EAST Initiative
- Formation: 1995/1996 School Year
- Founder: Tim Stephenson
- Founded at: Greenbrier, Arkansas
- Type: Nonprofit
- Tax ID no.: 71-0863568
- Headquarters: Little Rock, Arkansas
- President & CEO: Matt Dozier
- Revenue: $3.7 million USD (2024)
- Expenses: $3.94 million USD (2024)
- Website: https://www.eastinitiative.org/

= EAST Initiative =

Educational organization

The EAST Initiative is an educational non-profit organization that oversees and trains educators and students in an educational model, EAST, that operates primarily in the United States.

The program began in 1995 in Arkansas.
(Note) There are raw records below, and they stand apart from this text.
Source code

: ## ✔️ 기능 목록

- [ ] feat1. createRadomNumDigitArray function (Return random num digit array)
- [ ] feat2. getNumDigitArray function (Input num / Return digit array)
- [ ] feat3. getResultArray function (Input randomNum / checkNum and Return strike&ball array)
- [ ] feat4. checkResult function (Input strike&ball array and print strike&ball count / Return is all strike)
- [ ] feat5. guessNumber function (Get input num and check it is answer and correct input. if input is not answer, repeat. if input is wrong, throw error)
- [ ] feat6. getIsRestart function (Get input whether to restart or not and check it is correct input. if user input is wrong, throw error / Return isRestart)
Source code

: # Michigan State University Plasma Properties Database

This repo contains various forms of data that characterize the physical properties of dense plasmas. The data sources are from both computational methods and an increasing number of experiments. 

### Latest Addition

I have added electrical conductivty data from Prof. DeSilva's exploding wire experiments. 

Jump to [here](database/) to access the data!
It offers students and teachers professional technology and software for use in a service-oriented, self-driven environment.

== History ==
The EAST Initiative was founded by Tim Stephenson, a former law enforcement officer turned teacher, at Greenbrier High School (Arkansas), in Greenbrier, Arkansas, in the 1995/1996 school year.
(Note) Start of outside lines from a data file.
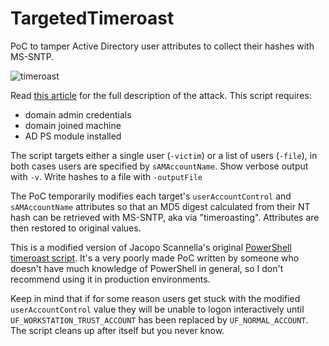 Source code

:# TargetedTimeroast
PoC to tamper Active Directory user attributes to collect their hashes with MS-SNTP.

![timeroast](https://github.com/user-attachments/assets/c8b475fa-37fc-41b7-8676-228e75a057f5)

Read [this article](https://medium.com/@offsecdeer/targeted-timeroasting-stealing-user-hashes-with-ntp-b75c1f71b9ac) for the full description of the attack. This script requires:
- domain admin credentials
- domain joined machine
- AD PS module installed

The script targets either a single user (`-victim`) or a list of users (`-file`), in both cases users are specified by `sAMAccountName`. Show verbose output with `-v`. Write hashes to a file with `-outputFile`

The PoC temporarily modifies each target's `userAccountControl` and `sAMAccountName` attributes so that an MD5 digest calculated from their NT hash can be retrieved with MS-SNTP, aka via "timeroasting". Attributes are then restored to original values.

This is a modified version of Jacopo Scannella's original [PowerShell timeroast script](https://github.com/SecuraBV/Timeroast/blob/main/timeroast.ps1). It's a very poorly made PoC written by someone who doesn't have much knowledge of PowerShell in general, so I don't recommend using it in production environments.

Keep in mind that if for some reason users get stuck with the modified `userAccountControl` value they will be unable to logon interactively until `UF_WORKSTATION_TRUST_ACCOUNT` has been replaced by `UF_NORMAL_ACCOUNT`. The script cleans up after itself but you never know.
Authors, Sarah C. McKenzie and Gary W. Ritter, both from University of Arkansas, Fayetteville, describe the origin story In their Policy Brief, titled "EAST Initiative," part of the Office for Education Policy Series from ScholarWorks@UARK: In an effort to connect with his at-risk students, Stephenson organized an outing to a wooded area with a creek and pond, where students sometimes went to skip classes. The first EAST project turned out to be building a bridge across that creek. One of the students’ parents volunteered to help teach students how to design the bridge by using technological tools. Stephenson’s students were excited about their accomplishment and proposed more projects. To help with these future projects, Stephenson arranged a partnership between his students and an Arkansas technology firm.EAST is an acronym for Environmental and Spatial Technology.

In 2018 after a rebranding campaign, EAST used their acronym to provide a "tag line" to better explain the model, "Education Accelerated by Service and Technology," though the original acronym still serves as the official one serving even serving as the formal name of the 501(c)(3) organization, Environmental and Spatial Technology, Inc.

=== Non-profit Status ===
The EAST Initiative was determined by the Internal Revenue Service to be exempt from income tax under 501(c)(3) of the IRS Code and have a status as a Public Charity under IRS Code 170(b)(1)(A)(vi), beginning in 2002.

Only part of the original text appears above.